Identify which worker. The lab-l2-workers CiliumL2AnnouncementPolicy parks the VIP on one worker at a time via a lease. Find the current holder by ARP from any LAN host:

arp -n 192.168.1.201

The MAC matches that worker’s NIC IP — 192.168.1.241 is worker-01, .242 is worker-02, .243 is worker-03.

Fix. Delete the cilium-envoy pod on that one worker:

kubectl -n kube-system delete pod \
  -l k8s-app=cilium-envoy \
  --field-selector spec.nodeName=worker-01

The DaemonSet recreates it in ~30s; the listener rebinds; every *.lab.jackhall.dev host comes back.

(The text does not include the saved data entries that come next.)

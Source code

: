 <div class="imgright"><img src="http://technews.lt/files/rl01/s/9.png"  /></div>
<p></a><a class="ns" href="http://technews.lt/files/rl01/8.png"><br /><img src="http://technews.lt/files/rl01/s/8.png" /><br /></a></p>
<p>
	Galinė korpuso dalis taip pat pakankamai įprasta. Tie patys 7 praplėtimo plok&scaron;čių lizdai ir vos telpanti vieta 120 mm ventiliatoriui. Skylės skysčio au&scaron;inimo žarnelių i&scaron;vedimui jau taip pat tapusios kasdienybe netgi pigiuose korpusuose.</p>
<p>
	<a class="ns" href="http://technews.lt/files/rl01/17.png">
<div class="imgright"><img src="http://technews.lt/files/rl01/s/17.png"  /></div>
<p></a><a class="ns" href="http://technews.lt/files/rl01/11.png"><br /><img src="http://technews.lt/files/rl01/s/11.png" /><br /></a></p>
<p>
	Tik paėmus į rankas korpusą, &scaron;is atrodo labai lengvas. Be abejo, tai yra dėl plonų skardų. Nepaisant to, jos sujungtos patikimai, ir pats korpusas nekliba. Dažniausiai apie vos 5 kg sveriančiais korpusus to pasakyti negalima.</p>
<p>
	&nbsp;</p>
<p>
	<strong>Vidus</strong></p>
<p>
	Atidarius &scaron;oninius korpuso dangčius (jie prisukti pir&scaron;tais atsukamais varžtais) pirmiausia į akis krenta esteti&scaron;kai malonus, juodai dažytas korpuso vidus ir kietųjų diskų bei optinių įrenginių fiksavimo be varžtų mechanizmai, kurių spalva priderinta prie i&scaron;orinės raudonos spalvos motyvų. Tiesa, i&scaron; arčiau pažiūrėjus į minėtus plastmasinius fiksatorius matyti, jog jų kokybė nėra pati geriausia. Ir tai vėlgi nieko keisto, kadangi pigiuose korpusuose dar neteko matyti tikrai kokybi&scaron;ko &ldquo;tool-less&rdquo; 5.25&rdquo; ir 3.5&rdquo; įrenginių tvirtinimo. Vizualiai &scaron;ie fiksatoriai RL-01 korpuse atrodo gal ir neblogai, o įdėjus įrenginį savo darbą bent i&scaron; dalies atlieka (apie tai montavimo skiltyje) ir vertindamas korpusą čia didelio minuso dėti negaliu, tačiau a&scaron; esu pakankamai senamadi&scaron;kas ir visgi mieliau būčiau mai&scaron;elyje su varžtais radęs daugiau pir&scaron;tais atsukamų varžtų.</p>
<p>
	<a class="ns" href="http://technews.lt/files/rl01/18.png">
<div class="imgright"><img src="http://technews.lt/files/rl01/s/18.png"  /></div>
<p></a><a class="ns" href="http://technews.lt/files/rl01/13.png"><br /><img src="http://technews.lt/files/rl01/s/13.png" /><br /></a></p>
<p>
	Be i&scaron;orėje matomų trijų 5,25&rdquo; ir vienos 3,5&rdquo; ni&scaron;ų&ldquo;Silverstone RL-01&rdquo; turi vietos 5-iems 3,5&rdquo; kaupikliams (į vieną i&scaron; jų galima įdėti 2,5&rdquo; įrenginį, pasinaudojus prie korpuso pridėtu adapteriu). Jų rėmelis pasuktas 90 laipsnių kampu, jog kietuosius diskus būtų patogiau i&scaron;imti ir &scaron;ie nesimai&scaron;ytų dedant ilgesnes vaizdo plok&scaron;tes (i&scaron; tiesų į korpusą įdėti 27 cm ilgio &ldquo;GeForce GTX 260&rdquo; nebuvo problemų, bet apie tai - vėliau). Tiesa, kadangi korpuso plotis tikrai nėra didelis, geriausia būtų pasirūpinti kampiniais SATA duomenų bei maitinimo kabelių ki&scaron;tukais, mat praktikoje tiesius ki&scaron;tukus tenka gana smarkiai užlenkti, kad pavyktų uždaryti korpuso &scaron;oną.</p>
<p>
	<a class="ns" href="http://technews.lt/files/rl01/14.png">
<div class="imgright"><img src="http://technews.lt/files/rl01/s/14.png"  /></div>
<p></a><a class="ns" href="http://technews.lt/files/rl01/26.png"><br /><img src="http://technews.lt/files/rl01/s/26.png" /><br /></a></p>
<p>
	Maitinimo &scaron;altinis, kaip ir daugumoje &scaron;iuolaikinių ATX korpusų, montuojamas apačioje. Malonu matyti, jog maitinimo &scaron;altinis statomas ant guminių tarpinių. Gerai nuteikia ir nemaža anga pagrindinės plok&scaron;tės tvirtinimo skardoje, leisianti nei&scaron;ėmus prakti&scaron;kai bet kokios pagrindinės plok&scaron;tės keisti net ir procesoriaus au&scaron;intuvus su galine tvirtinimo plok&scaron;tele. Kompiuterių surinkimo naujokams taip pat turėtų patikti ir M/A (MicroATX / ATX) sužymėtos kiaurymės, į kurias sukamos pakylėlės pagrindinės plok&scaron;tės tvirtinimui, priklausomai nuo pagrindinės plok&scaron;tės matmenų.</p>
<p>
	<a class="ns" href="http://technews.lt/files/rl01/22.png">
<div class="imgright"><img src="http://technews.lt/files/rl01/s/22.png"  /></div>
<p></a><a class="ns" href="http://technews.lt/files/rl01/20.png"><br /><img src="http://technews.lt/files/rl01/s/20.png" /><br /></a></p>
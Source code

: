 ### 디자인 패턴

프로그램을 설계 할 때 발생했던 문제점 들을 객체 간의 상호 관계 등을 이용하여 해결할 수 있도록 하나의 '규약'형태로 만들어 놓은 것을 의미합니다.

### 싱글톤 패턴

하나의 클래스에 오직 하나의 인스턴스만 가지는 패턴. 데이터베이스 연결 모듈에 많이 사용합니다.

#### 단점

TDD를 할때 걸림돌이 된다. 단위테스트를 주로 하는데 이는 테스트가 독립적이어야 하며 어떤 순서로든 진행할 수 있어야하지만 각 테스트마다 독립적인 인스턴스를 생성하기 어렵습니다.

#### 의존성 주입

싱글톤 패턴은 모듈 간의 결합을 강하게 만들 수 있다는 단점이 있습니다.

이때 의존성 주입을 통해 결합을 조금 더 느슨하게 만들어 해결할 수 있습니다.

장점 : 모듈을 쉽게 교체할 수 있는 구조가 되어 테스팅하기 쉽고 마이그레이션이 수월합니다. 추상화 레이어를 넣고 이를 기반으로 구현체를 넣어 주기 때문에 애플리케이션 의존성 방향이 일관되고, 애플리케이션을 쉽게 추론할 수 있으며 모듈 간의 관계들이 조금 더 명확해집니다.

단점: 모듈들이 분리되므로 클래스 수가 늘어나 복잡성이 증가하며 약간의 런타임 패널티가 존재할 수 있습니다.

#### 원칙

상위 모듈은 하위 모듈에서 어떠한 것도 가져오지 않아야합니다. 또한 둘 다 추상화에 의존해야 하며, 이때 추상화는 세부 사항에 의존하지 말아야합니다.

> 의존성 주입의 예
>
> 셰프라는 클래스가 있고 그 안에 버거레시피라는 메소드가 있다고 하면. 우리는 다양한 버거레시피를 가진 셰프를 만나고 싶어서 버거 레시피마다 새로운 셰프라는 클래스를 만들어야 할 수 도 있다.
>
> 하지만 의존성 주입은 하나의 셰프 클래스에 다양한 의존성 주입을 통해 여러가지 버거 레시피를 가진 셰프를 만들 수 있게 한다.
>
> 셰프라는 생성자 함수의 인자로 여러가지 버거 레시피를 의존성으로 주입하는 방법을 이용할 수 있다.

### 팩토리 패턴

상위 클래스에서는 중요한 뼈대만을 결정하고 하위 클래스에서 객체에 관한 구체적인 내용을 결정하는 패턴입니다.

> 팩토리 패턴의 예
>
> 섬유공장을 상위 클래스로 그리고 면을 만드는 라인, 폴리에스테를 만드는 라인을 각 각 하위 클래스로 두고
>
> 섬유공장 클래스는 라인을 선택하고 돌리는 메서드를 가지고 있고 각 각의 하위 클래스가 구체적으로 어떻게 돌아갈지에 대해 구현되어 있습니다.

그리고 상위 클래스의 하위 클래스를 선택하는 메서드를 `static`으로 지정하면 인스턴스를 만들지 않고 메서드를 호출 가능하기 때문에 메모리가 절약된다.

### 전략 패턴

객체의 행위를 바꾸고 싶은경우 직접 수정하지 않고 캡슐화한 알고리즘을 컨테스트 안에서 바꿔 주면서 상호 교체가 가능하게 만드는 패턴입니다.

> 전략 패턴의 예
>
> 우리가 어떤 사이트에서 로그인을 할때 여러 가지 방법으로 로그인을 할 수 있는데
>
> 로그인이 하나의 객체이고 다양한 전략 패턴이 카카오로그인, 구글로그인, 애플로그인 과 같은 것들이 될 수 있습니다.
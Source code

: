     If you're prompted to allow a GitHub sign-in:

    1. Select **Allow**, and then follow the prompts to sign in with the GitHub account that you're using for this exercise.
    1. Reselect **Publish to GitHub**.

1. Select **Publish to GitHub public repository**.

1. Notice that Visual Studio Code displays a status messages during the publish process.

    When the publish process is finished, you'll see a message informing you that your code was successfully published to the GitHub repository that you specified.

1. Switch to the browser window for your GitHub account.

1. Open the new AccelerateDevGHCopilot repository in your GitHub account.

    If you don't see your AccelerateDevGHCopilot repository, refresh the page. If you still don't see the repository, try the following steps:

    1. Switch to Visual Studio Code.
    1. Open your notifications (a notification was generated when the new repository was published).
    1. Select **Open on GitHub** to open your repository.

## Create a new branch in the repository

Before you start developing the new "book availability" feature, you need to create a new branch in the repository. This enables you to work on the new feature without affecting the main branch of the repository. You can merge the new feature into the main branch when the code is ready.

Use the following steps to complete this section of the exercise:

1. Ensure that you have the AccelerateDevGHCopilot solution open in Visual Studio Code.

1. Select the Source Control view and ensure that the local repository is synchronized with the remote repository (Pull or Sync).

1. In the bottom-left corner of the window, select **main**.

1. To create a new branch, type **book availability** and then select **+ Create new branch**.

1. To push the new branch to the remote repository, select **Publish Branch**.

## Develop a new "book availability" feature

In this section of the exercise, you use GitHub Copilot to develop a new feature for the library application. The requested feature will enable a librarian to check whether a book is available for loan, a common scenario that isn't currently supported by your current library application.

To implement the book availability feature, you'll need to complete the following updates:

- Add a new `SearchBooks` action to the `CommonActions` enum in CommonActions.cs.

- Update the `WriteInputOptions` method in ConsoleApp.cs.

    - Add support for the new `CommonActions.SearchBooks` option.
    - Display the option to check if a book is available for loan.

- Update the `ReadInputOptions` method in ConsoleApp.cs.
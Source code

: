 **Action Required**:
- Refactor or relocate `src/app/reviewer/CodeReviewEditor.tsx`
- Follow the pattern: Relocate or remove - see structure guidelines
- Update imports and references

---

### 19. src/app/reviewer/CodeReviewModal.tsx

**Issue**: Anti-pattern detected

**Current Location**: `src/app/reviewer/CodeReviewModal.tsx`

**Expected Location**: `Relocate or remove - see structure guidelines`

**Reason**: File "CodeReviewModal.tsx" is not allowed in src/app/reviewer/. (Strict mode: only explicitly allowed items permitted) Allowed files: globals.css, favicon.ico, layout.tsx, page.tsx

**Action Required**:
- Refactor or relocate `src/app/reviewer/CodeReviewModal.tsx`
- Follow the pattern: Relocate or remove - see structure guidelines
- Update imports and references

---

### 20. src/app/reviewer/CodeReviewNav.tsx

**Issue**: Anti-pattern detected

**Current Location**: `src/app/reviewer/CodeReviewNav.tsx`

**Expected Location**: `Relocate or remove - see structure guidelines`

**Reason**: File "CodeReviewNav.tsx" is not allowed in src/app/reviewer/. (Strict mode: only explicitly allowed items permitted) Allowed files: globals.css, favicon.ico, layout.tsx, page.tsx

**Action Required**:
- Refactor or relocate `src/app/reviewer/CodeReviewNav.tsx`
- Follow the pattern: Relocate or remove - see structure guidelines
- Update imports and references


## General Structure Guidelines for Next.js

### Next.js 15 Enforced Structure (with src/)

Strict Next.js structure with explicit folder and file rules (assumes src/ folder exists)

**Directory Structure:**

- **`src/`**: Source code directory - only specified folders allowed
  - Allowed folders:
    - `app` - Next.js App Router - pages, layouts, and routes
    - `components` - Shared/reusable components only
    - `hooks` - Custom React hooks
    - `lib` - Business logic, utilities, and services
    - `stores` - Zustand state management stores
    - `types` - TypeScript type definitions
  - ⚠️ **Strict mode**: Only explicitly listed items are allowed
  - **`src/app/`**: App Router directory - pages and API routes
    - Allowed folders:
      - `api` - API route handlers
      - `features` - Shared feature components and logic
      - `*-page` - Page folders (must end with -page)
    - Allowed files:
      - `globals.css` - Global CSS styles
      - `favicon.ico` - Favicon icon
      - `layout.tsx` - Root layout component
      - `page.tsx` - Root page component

Don’t restart cilium-agent first. It’s the obvious instinct and a waste of a cycle. The agent reconnects xDS cleanly — the logs will show Listener, RouteConfiguration, and Secret versions re-ack’d — but doesn’t bounce the envoy process. Whatever stale state was holding envoy’s listener wedged survives the agent restart untouched. Only restarting cilium-envoy itself rebuilds the bound sockets.

The repo-side README at kubernetes/apps/lab-gateway/README.md spells out the full manifest set, the LB-IP allocation table in context, and the migration that landed in issue #48.